§ TASK DESCRIPTION: Your answer should be one number: the count of lines in these entries that hold the word "current".
Start of DATASET EXTRACT
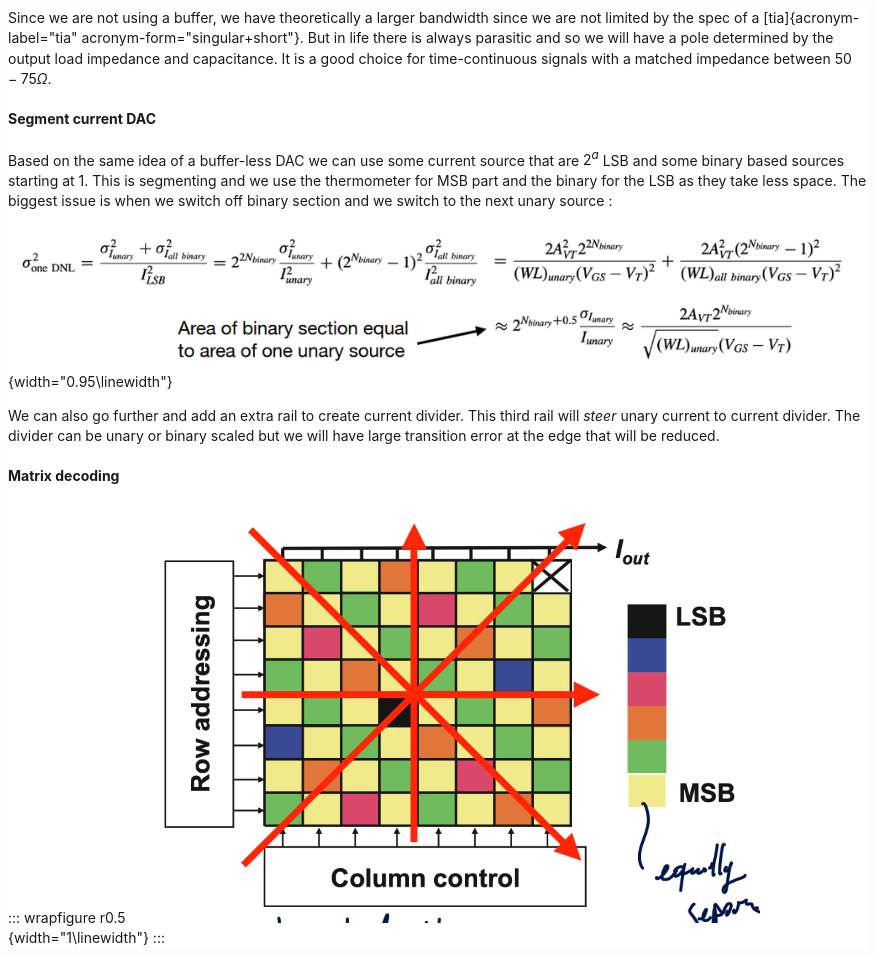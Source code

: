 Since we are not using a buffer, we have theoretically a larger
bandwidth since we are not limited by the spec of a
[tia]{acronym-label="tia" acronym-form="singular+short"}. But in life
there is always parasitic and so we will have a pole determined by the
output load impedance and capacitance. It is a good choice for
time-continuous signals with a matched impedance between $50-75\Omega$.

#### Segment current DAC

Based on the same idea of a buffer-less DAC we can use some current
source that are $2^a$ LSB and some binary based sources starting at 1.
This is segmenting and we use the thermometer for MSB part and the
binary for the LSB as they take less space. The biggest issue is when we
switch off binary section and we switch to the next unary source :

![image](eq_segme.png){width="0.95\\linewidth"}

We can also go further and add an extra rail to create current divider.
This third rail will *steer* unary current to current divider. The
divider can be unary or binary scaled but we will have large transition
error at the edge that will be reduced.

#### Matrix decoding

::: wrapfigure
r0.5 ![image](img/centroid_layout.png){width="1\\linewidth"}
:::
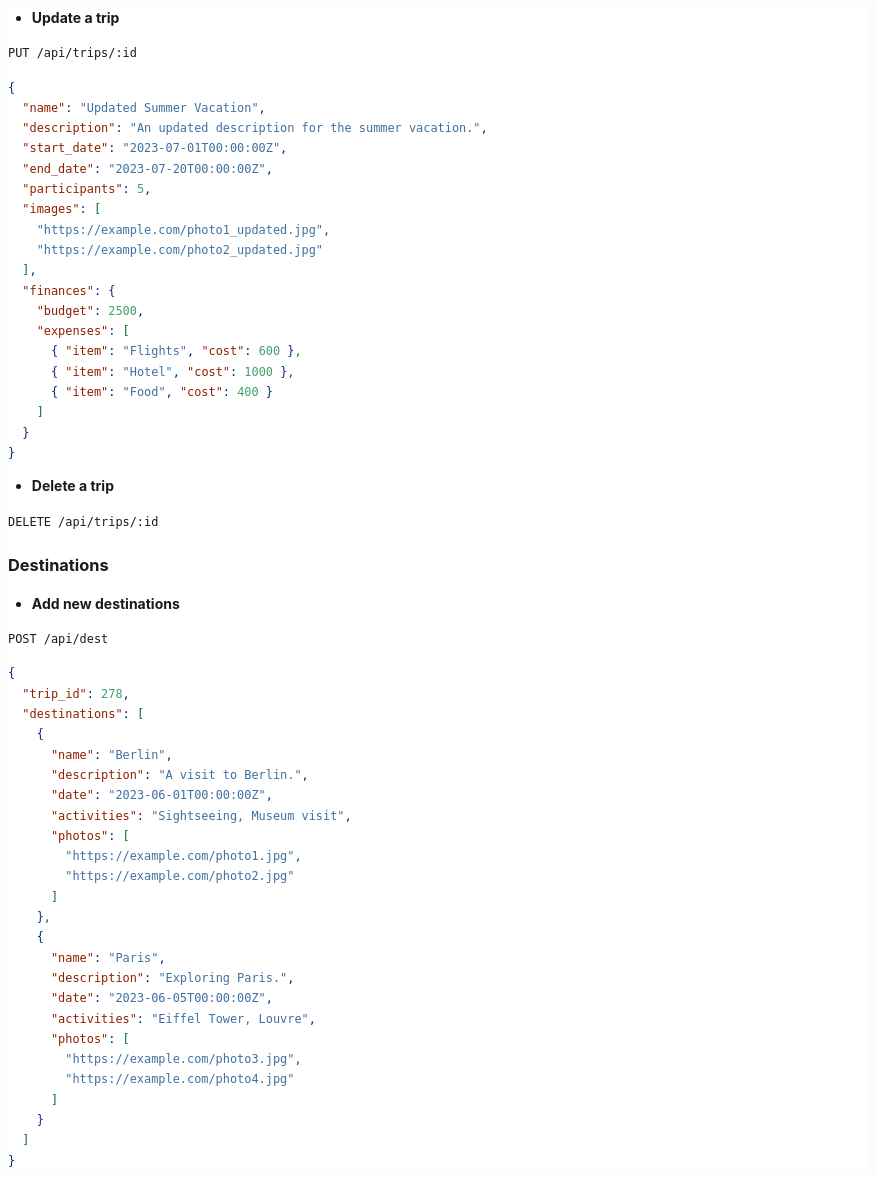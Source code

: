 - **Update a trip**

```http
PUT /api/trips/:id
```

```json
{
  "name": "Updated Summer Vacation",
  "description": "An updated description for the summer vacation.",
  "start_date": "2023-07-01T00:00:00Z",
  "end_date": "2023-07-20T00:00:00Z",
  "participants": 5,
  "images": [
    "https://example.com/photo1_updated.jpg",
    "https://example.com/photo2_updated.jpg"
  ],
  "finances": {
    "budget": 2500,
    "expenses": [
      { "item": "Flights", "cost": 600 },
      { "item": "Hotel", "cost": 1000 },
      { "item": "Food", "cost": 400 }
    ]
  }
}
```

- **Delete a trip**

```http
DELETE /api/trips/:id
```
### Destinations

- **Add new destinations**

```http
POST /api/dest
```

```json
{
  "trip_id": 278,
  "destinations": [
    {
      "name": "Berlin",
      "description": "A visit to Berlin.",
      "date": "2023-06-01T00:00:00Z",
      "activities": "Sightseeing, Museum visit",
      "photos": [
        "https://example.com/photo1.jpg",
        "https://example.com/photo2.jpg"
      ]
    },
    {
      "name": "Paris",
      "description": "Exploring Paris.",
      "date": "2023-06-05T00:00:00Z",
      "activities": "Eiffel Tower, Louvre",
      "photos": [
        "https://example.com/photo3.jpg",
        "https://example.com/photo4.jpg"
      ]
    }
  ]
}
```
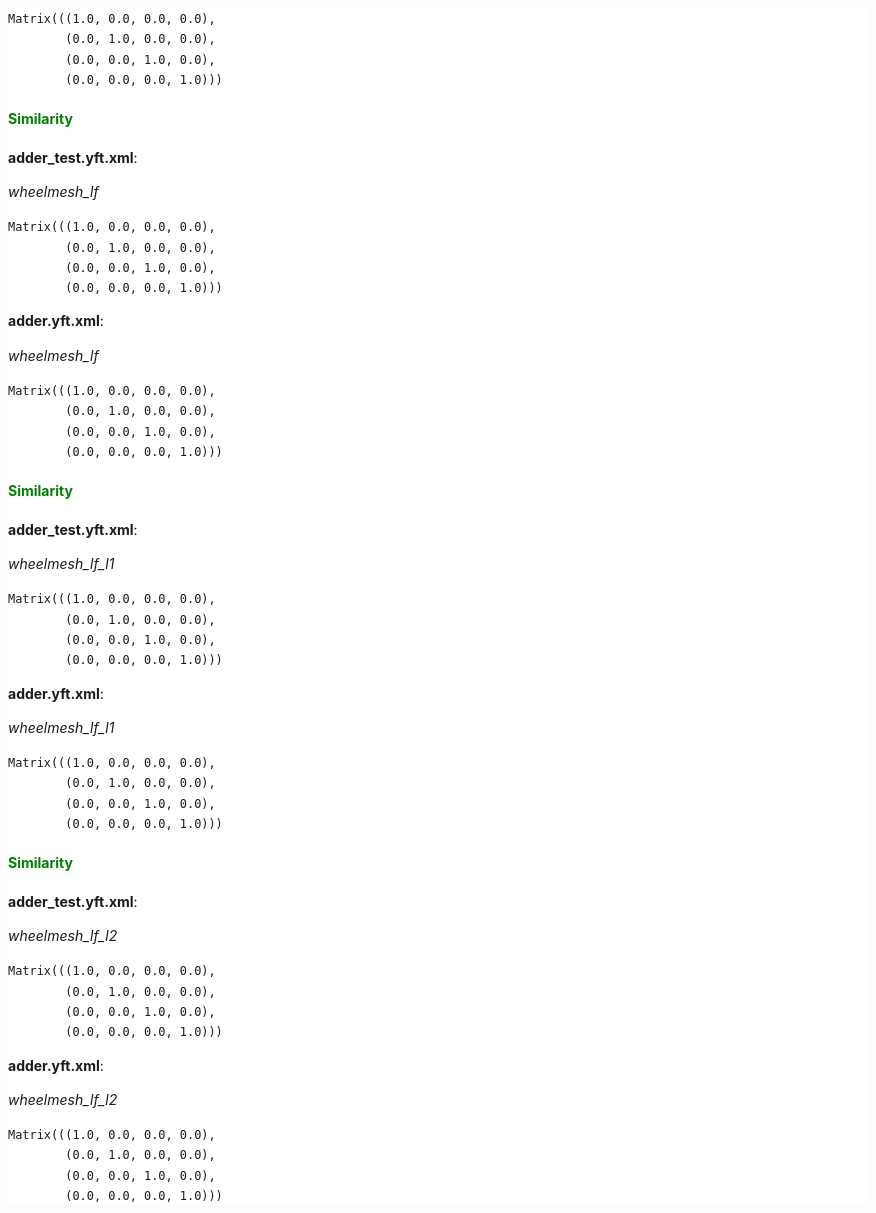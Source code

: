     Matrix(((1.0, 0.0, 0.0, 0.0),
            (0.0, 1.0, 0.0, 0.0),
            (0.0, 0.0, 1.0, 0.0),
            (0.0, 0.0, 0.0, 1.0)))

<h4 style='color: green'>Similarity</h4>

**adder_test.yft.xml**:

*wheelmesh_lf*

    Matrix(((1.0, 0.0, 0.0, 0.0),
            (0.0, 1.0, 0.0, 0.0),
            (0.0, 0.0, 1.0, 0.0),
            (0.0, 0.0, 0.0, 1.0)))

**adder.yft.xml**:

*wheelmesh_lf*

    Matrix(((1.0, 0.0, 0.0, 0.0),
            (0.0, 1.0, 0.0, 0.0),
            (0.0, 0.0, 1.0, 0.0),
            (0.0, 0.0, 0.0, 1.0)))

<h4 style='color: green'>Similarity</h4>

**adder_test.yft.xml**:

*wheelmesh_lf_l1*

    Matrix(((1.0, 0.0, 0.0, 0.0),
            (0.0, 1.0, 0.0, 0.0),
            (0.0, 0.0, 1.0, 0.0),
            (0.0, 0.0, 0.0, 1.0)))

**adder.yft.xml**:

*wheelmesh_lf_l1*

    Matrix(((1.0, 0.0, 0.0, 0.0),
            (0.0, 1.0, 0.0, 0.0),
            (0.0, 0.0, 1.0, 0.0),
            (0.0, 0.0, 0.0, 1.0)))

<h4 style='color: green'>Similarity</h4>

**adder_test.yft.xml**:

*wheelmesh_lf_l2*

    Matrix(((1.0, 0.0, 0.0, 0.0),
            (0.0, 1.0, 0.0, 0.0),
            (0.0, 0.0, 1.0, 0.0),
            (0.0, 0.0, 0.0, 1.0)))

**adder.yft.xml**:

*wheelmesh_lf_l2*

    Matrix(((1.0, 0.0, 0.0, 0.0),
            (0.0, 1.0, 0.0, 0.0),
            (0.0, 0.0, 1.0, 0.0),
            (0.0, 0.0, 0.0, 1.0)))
End of DATASET EXTRACT
§ TASK SOLUTION: 4